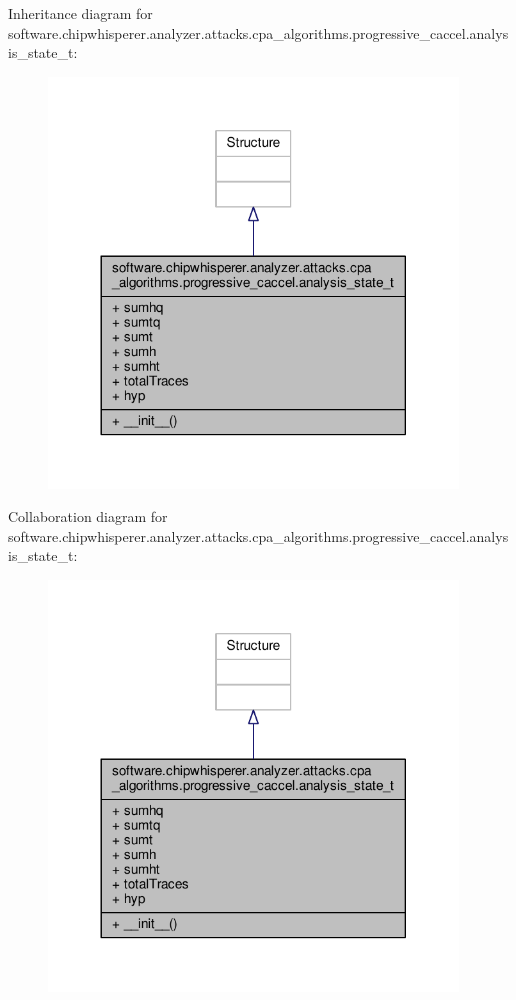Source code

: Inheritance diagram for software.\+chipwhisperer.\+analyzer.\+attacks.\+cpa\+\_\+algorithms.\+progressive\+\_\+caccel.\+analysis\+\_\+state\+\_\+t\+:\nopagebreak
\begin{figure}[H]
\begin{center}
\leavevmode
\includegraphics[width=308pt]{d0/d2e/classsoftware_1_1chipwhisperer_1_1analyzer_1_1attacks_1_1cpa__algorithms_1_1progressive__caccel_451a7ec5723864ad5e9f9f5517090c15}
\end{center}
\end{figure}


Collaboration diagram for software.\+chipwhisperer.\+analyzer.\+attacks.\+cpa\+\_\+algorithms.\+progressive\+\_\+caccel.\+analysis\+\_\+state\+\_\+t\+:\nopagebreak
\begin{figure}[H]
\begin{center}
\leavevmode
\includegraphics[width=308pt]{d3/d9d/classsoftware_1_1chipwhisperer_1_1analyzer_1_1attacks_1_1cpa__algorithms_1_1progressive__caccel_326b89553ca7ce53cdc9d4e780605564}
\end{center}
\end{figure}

⁂

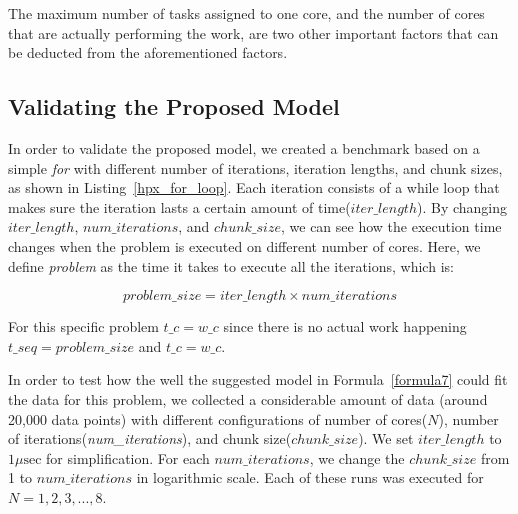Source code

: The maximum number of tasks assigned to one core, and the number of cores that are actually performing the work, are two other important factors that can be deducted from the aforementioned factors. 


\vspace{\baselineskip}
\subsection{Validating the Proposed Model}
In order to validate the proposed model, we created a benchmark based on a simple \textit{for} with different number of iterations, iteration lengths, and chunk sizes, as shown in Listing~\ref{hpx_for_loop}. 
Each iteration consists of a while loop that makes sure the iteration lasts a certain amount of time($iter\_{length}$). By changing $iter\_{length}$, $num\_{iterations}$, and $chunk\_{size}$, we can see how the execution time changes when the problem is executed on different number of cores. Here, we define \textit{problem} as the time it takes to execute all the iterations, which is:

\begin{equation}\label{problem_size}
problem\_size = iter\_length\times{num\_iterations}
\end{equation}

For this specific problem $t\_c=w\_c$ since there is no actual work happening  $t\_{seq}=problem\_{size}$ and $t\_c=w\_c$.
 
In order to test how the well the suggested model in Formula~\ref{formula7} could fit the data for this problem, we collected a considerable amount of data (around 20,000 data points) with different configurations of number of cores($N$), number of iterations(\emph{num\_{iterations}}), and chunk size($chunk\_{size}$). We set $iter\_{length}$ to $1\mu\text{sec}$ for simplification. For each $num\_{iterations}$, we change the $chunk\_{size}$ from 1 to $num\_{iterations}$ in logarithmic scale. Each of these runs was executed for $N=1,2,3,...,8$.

⁂

Work task: Within the records, on how many lines does the word "equation" appear? Provide the number alone.

Solution: 2